Here's the second one . . .

Quote:

$\lim_{x\to\text{-}\infty}\,\frac{1-e^x}{1 + e^x}$
Divide top and bottom by $e^x$

$\lim_{x\to\text{-}\infty}\frac{\dfrac{1}{e^x} - \dfrac{e^x}{e^x}}{\dfrac{1}{e^x} + \dfrac{e^x}{e^x}} \;=\;\lim_{x\to\text{-}\infty}\frac{\dfrac{1}{e^x} - 1}{\dfrac{1}{e^x} + 1} \;=\;\frac{0-1}{0+1} \;=\;-1$

• Sep 29th 2008, 09:15 AM
jbecker007
The answer in the back of my book is not -1...
It says +1.

Jeannine
• Sep 29th 2008, 09:21 AM
Plato
You should know that $\color{red}\lim _{x \to - \infty } e^x = 0$

Therefore you can see that $\frac {1-0} {1+0} = 1$
• Sep 29th 2008, 10:19 AM
Showcase_22
what? So was Soroban wrong? I couldn't see anything wrong with that method!

Quote:

$\lim_{x\rightarrow 0}e^{1/x}$
Does your book say from which side x is approaching from? If x is positive, it's $+\infty$ and if x is negative it's $-\infty$.

Someone good at analysis might find a way around this though.
• Sep 29th 2008, 10:25 AM
Jhevon
Quote:

Originally Posted by Showcase_22
what? So was Soroban wrong? I couldn't see anything wrong with that method!

Does your book say from which side x is approaching from? If x is positive, it's $+\infty$ and if x is negative it's $-\infty$.
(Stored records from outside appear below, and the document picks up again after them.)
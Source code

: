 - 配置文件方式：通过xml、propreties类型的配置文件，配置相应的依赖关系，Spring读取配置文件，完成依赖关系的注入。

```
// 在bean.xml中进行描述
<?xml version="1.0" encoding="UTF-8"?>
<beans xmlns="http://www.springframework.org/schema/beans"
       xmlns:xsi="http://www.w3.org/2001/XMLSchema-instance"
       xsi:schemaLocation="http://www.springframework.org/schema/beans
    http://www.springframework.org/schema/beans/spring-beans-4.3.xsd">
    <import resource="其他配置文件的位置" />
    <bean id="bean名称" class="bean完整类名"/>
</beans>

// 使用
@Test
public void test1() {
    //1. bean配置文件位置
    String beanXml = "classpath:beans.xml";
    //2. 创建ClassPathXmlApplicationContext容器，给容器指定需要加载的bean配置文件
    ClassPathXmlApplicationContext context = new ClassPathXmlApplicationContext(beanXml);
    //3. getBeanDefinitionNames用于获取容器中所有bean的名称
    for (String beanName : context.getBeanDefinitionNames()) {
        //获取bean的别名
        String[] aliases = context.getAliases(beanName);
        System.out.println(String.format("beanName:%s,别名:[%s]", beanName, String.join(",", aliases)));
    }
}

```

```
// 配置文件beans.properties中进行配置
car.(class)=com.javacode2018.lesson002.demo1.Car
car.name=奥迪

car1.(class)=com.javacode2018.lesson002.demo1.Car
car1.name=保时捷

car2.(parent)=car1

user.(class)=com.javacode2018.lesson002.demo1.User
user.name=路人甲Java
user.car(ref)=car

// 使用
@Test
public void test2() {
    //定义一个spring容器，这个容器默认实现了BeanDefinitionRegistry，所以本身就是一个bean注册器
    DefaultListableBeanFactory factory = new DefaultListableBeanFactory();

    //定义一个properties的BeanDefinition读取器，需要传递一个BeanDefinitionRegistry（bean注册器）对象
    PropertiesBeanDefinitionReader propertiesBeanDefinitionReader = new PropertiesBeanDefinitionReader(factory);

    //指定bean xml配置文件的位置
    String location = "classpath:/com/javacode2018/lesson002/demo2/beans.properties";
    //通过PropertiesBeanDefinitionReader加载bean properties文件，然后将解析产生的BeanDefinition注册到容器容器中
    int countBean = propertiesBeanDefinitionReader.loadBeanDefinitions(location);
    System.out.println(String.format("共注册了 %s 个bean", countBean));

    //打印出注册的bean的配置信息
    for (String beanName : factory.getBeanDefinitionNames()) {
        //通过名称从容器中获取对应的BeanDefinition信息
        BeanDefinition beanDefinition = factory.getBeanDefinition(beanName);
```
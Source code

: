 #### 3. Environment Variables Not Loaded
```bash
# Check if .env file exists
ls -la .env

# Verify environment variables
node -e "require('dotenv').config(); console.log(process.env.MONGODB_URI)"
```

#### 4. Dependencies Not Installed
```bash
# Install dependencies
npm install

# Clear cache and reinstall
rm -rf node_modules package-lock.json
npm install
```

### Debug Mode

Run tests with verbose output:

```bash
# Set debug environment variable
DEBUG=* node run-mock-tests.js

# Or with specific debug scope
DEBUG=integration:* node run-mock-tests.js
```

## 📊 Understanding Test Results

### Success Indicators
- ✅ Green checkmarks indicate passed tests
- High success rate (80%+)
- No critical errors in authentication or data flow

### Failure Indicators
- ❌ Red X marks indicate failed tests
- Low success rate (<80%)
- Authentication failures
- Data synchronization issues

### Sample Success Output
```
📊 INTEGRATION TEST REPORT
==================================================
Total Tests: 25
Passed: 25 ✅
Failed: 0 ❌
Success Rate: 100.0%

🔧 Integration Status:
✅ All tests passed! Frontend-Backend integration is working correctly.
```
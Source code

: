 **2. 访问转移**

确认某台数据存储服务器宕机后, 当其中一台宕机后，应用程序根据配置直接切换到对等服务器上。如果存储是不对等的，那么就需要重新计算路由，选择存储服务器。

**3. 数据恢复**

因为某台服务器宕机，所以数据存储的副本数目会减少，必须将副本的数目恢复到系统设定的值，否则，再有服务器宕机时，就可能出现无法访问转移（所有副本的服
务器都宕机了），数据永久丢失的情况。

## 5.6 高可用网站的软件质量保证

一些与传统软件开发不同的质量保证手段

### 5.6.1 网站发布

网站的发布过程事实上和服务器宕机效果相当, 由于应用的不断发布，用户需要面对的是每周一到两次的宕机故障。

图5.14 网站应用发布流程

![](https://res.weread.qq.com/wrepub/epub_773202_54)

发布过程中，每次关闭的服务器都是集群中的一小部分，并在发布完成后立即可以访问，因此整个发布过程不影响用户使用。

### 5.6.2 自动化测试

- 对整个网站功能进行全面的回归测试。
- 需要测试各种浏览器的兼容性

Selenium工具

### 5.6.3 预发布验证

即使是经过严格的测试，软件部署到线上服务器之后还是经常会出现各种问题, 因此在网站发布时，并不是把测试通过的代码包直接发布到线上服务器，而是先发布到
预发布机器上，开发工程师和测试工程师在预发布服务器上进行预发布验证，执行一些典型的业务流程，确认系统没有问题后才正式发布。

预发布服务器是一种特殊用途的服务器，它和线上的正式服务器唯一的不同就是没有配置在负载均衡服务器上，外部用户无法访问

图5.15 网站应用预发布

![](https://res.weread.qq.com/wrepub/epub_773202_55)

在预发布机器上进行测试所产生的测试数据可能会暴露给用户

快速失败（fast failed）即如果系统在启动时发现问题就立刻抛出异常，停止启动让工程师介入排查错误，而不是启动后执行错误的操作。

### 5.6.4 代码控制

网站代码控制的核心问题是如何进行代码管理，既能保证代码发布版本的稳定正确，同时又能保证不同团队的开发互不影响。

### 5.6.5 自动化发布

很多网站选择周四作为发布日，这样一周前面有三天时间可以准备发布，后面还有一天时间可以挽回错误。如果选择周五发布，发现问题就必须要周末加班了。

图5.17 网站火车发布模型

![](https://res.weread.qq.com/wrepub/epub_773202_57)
Someone good at analysis might find a way around this though.

$\lim_{x \to - \infty} \frac 1{e^x} = \lim_{x \to - \infty} e^{-x} = \infty$ not zero. i think Soroban forgot about the negative infinity.

one-sided limits don't exist if the limit is infinite. how could you approach infinity from the right? or - infinity from the left?
• Sep 29th 2008, 10:37 AM
Showcase_22
Quote:

one-sided limits don't exist if the limit is infinite. how could you approach infinity from the right? or - infinity from the left?
I meant x was approaching zero from the right or left. I should have explained it better.

$\lim_{x \rightarrow 0+} \frac {1}{x}=+ \infty$

$\lim_{x \rightarrow 0-} \frac {1}{x}=- \infty$

(I think I wrote that out correctly :s)

Then this would make:

$e^{(+ \infty)}= \infty$

$e^{(- \infty)}=0$

Oops! Wrong in my previous post!

Am I making the problem too difficult?

Quote:

$\lim_{x \rightarrow -\infty} e^{(-x)}$
I didn't notice it was $- \infty$. I thought it was $+ \infty$. Oops! (Lipssealed)
• Sep 29th 2008, 10:46 AM
Jhevon
Quote:

Originally Posted by Showcase_22
I didn't notice it was $- \infty$. I thought it was $+ \infty$. Oops! (Lipssealed)

yes. i suppose Soroban forgot that fact as well, as i said in my last post :D
• Sep 29th 2008, 10:58 AM
bkarpuz
You may also do substitution in limit as follows:
$\lim\limits_{x\to-\infty}\mathrm{e}^{x}\stackrel{y\mapsto-x}{=}\lim\limits_{y\to\infty}\mathrm{e}^{-y}=\lim\limits_{y\to\infty}\frac{1}{\mathrm{e}^{y} }=0$.
• Sep 29th 2008, 11:20 AM
Plato
Look all of you; the discussion was about the second of the two problems not the fiist: $\lim _{x \to - \infty } \frac{{1 - e^x }}{{1 + e^x }}$.
That limit can easily be done by simple inspection knowing that $\lim _{x \to - \infty } e^x = 0$.

The first problem was $\lim _{x \to 0^ + } e^{\frac{1}{x}}$ which is also easy to see that the limit does exist or is $+\infty$ depending on the textbook.